> Information shown
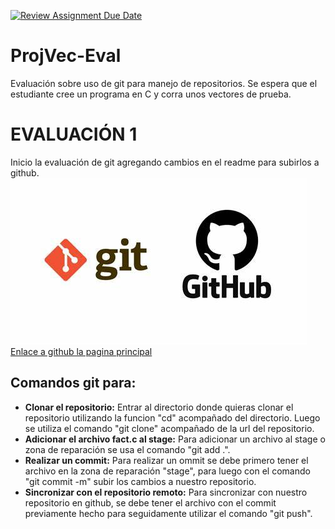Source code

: [![Review Assignment Due Date](https://classroom.github.com/assets/deadline-readme-button-24ddc0f5d75046c5622901739e7c5dd533143b0c8e959d652212380cedb1ea36.svg)](https://classroom.github.com/a/L-l2uhAO)
# ProjVec-Eval
Evaluación sobre uso de git para manejo de repositorios. Se espera que el estudiante cree un programa en C y corra unos vectores de prueba. 
# EVALUACIÓN 1
Inicio la evaluación de git agregando cambios en el readme para subirlos a github.
![Logo de git](imagen1.jpg)
[Enlace a github la pagina principal](https://github.com/github)
## Comandos git para:
- **Clonar el repositorio:** Entrar al directorio donde quieras clonar el repositorio utilizando la funcion "cd" acompañado del directorio. Luego se utiliza el comando "git clone" acompañado de la url del repositorio.
- **Adicionar el archivo fact.c al stage:** Para adicionar un archivo al stage o zona de reparación se usa el comando "git add .".
- **Realizar un commit:** Para realizar un ommit se debe primero tener el archivo en la zona de reparación "stage", para luego con el comando "git commit -m" subir los cambios a nuestro repositorio.
- **Sincronizar con el repositorio remoto:** Para sincronizar con nuestro repositorio en github, se debe tener el archivo con el commit previamente hecho para seguidamente utilizar el comando "git push".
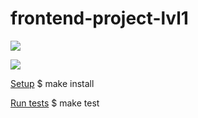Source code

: # frontend-project-lvl1

<a href="https://github.com/AlexPasky/frontend-project-lvl1/nodejs-package/actions"><img src="https://help.github.com/assets/images/help/repository/actions-workflow-status-badge.png" /></a>

<a href="https://codeclimate.com/github/codeclimate/codeclimate/maintainability"><img src="https://api.codeclimate.com/v1/badges/a99a88d28ad37a79dbf6/maintainability" /></a>

<a href="https://github.com/AlexPasky/frontend-project-lvl1/nodejs-package/#setup" />Setup</a>
$ make install

<a href="https://github.com/AlexPasky/frontend-project-lvl1/nodejs-package/#run-tests" />Run tests</a>
$ make test

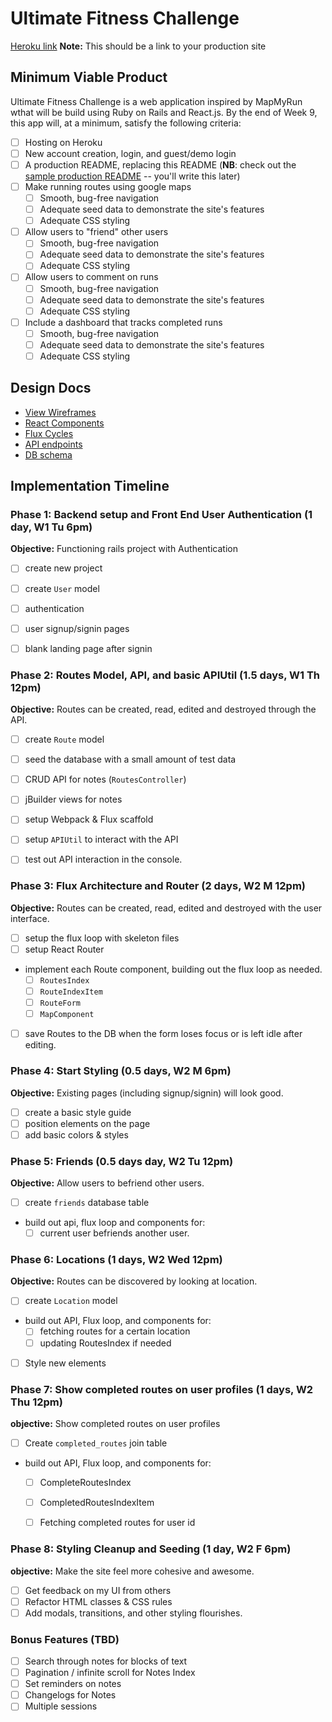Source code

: # Ultimate Fitness Challenge

[Heroku link][heroku] **Note:** This should be a link to your production site

[heroku]: http://www.herokuapp.com

## Minimum Viable Product

Ultimate Fitness Challenge is a web application inspired by MapMyRun wthat will be build using Ruby on Rails and React.js.  By the end of Week 9, this app will, at a minimum, satisfy the following criteria:

- [ ] Hosting on Heroku
- [ ] New account creation, login, and guest/demo login
- [ ] A production README, replacing this README (**NB**: check out the [sample production README](docs/production_readme.md) -- you'll write this later)
- [ ] Make running routes using google maps
  - [ ] Smooth, bug-free navigation
  - [ ] Adequate seed data to demonstrate the site's features
  - [ ] Adequate CSS styling
- [ ] Allow users to "friend" other users
  - [ ] Smooth, bug-free navigation
  - [ ] Adequate seed data to demonstrate the site's features
  - [ ] Adequate CSS styling
- [ ] Allow users to comment on runs
  - [ ] Smooth, bug-free navigation
  - [ ] Adequate seed data to demonstrate the site's features
  - [ ] Adequate CSS styling
- [ ] Include a dashboard that tracks completed runs
  - [ ] Smooth, bug-free navigation
  - [ ] Adequate seed data to demonstrate the site's features
  - [ ] Adequate CSS styling

## Design Docs
* [View Wireframes][views]
* [React Components][components]
* [Flux Cycles][flux-cycles]
* [API endpoints][api-endpoints]
* [DB schema][schema]

[views]: docs/views.md
[components]: docs/components.md
[flux-cycles]: docs/flux-cycles.md
[api-endpoints]: docs/api-endpoints.md
[schema]: docs/schema.md

## Implementation Timeline

### Phase 1: Backend setup and Front End User Authentication (1 day, W1 Tu 6pm)

**Objective:** Functioning rails project with Authentication

- [ ] create new project
- [ ] create `User` model
- [ ] authentication
- [ ] user signup/signin pages
- [ ] blank landing page after signin


### Phase 2: Routes Model, API, and basic APIUtil (1.5 days, W1 Th 12pm)

**Objective:** Routes can be created, read, edited and destroyed through
the API.

- [ ] create `Route` model
- [ ] seed the database with a small amount of test data
- [ ] CRUD API for notes (`RoutesController`)
- [ ] jBuilder views for notes
- [ ] setup Webpack & Flux scaffold
- [ ] setup `APIUtil` to interact with the API
- [ ] test out API interaction in the console.



### Phase 3: Flux Architecture and Router (2 days, W2 M 12pm)

**Objective:** Routes can be created, read, edited and destroyed with the
user interface.

- [ ] setup the flux loop with skeleton files
- [ ] setup React Router
- implement each Route component, building out the flux loop as needed.
  - [ ] `RoutesIndex`
  - [ ] `RouteIndexItem`
  - [ ] `RouteForm`
  - [ ] `MapComponent`
- [ ] save Routes to the DB when the form loses focus or is left idle
  after editing.


### Phase 4: Start Styling (0.5 days, W2 M 6pm)

**Objective:** Existing pages (including signup/signin) will look good.

- [ ] create a basic style guide
- [ ] position elements on the page
- [ ] add basic colors & styles

### Phase 5: Friends (0.5 days day, W2 Tu 12pm)

**Objective:** Allow users to befriend other users.
- [ ] create `friends` database table
- build out api, flux loop and components for:
  - [ ] current user befriends another user.

### Phase 6: Locations (1 days, W2 Wed 12pm)

**Objective:** Routes can be discovered by looking at location.

- [ ] create `Location` model
- build out API, Flux loop, and components for:
  - [ ] fetching routes for a certain location
  - [ ] updating RoutesIndex if needed
- [ ] Style new elements


### Phase 7: Show completed routes on user profiles (1 days, W2 Thu 12pm)

**objective:** Show completed routes on user profiles

- [ ] Create `completed_routes` join table
- build out API, Flux loop, and components for:
  - [ ] CompleteRoutesIndex
  - [ ] CompletedRoutesIndexItem
  - [ ] Fetching completed routes for user id


### Phase 8: Styling Cleanup and Seeding (1 day, W2 F 6pm)

**objective:** Make the site feel more cohesive and awesome.

- [ ] Get feedback on my UI from others
- [ ] Refactor HTML classes & CSS rules
- [ ] Add modals, transitions, and other styling flourishes.

### Bonus Features (TBD)
- [ ] Search through notes for blocks of text
- [ ] Pagination / infinite scroll for Notes Index
- [ ] Set reminders on notes
- [ ] Changelogs for Notes
- [ ] Multiple sessions

[phase-one]: docs/phases/phase1.md
[phase-two]: docs/phases/phase2.md
[phase-three]: docs/phases/phase3.md
[phase-four]: docs/phases/phase4.md
[phase-five]: docs/phases/phase5.md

> Description of the task
Each line above from the one with "- [ ] current user befriends another user." up to and including the one with "- [ ] Pagination" must be set down exactly, and no line outside that span may appear.

> Solution to the exercise
  - [ ] current user befriends another user.

### Phase 6: Locations (1 days, W2 Wed 12pm)

**Objective:** Routes can be discovered by looking at location.

- [ ] create `Location` model
- build out API, Flux loop, and components for:
  - [ ] fetching routes for a certain location
  - [ ] updating RoutesIndex if needed
- [ ] Style new elements


### Phase 7: Show completed routes on user profiles (1 days, W2 Thu 12pm)

**objective:** Show completed routes on user profiles

- [ ] Create `completed_routes` join table
- build out API, Flux loop, and components for:
  - [ ] CompleteRoutesIndex
  - [ ] CompletedRoutesIndexItem
  - [ ] Fetching completed routes for user id


### Phase 8: Styling Cleanup and Seeding (1 day, W2 F 6pm)

**objective:** Make the site feel more cohesive and awesome.

- [ ] Get feedback on my UI from others
- [ ] Refactor HTML classes & CSS rules
- [ ] Add modals, transitions, and other styling flourishes.

### Bonus Features (TBD)
- [ ] Search through notes for blocks of text
- [ ] Pagination / infinite scroll for Notes Index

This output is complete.